We can talk and moan about the skills and labour gap and agree that somebody should do something about it. No point looking to the politicians at the moment. They seem more interested in their party political civil wars, than addressing the ridiculously complex issue of Brexit.
If people – foreign or British – are leaving their jobs or professions in greater numbers than those joining, what can we as organisations and employers do to reduce the gap?
Automation and robotics is one growth area. The intention being that machines can do the low-level jobs, that people do not want to do, or that employers find too expensive in labour cost. But what do we do with the people whose jobs have disappeared? Do we offer re-training or upskilling? Somebody has got to monitor and maintain the robots. Or perhaps people could be offered training in other areas experiencing skills shortages.

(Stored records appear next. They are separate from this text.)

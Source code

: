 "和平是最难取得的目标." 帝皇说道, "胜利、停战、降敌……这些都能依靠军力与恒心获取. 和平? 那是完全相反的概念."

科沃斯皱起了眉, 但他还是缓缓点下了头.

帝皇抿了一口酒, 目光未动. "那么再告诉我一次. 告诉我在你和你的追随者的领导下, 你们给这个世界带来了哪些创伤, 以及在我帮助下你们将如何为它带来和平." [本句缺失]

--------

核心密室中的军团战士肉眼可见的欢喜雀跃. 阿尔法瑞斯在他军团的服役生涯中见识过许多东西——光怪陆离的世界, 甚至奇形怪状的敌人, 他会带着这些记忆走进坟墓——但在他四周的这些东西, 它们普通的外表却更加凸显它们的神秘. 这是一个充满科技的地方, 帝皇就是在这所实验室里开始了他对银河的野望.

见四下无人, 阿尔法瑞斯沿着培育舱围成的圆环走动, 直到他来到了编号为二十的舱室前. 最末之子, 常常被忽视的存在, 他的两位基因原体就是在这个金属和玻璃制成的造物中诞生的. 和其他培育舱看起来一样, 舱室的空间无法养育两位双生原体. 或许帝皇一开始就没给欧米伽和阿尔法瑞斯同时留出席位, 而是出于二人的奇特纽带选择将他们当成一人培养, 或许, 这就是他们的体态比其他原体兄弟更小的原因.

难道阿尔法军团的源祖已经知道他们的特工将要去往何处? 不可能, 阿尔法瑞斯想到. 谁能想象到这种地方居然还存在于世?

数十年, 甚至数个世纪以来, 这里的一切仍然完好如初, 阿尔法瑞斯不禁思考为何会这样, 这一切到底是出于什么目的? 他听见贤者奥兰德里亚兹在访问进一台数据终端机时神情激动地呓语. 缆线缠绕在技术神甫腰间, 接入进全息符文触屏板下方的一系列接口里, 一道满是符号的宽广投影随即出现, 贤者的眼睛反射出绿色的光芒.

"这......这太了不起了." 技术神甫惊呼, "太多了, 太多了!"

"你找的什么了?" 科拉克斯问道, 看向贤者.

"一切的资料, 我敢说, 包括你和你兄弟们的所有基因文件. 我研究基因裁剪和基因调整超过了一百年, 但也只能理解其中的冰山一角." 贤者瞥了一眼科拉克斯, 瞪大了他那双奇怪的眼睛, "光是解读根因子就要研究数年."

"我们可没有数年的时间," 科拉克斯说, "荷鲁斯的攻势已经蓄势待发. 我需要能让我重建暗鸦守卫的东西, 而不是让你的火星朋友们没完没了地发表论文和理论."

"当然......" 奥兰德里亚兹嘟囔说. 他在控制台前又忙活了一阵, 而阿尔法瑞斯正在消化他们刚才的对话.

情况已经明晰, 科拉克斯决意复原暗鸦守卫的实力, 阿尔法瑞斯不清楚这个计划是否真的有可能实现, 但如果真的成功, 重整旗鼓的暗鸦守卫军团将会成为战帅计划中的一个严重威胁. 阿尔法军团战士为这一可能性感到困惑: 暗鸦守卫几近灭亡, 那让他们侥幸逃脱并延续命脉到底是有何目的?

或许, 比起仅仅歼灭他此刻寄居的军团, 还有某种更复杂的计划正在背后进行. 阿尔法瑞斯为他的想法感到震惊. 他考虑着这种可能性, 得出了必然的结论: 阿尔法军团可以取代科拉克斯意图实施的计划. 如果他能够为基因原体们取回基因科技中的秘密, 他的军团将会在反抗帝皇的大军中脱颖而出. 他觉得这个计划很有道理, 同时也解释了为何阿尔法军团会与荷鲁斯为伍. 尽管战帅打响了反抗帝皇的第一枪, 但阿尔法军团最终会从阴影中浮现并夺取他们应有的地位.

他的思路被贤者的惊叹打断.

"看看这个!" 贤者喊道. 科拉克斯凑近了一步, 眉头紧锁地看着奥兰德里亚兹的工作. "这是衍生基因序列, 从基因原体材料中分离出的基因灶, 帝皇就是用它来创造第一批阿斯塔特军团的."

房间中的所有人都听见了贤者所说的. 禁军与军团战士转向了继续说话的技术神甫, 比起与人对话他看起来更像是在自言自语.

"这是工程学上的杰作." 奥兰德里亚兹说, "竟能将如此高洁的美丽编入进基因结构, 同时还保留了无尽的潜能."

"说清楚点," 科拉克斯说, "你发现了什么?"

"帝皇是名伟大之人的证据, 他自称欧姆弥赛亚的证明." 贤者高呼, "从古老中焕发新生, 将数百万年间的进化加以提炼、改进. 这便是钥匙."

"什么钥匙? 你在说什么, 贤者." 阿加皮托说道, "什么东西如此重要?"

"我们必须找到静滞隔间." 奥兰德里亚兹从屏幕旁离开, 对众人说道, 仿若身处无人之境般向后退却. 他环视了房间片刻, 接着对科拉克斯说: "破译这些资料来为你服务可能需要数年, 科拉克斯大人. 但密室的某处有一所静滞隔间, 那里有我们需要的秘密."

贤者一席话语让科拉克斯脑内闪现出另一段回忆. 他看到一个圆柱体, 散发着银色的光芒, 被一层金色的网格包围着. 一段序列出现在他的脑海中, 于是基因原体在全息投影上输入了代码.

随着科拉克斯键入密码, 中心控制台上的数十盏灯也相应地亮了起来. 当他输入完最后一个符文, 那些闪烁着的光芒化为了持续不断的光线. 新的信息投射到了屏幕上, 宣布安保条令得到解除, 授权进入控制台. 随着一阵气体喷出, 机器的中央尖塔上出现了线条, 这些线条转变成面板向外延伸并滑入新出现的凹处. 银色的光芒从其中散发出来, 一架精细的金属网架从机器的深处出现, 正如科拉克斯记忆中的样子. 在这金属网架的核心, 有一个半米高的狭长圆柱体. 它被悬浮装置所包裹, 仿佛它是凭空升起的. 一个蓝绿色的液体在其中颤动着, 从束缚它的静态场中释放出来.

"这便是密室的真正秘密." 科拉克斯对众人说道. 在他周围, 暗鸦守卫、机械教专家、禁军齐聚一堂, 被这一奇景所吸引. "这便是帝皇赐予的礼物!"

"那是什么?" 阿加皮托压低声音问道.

Drones and driverless delivery vans is another area where technology is making inroads albeit still some way off before meaningful deployment.
One big questions on every employer’s and politician’s lips is “Who is going to pay for this?” Who is going to pay for all the great ideas that will entice people to your company and that will make them stay. Shuttle busses, child care, training and education etc. etc.
The answer is probably that ultimately the consumer and the tax payer will pick up the bill.
Turn the question on its head and ask, “Who is going to pay for doing nothing?” As an employer, can you afford to not attract people to your organisation? When was the last time you asked your staff – at all levels – what would make them stay, apart from a huge pay cheque?
Then there is a whole new generation wanting to join the labour market. In fact, every year schools, colleges, universities and other educational institutions release fresh and untested talent into the pool of candidates. What do we offer them?
It is time to stop looking to somebody else for action and get on with what is right for your organisation or industry.
WBS Group is currently working with Activate Learning and representatives from trade and industry to design relevant apprenticeships. Relevant not just to the employer, but also the apprentice. And apprentices come in all ages and backgrounds. School leavers, College leavers, disillusioned graduates, unemployed adults, adults who want to do something different, and ex-military service men and women joining civilian life and employment.
There’s a lot of grey hair in the group, acers of experience and an enormous appetite to get on with the job and engage both potential apprentices and their potential future employers to find models that work for both parties.
Using the freedom we now have do design apprenticeships is just one set of actions to address the skills and labour gap.
British employers can no longer rely on a steady stream of foreign nationals to fill the gap.
In our work within the full spectrum of supply chain, WBS ensures that skills and labour shortages are assessed and included in any proposals for and implementation of improvements.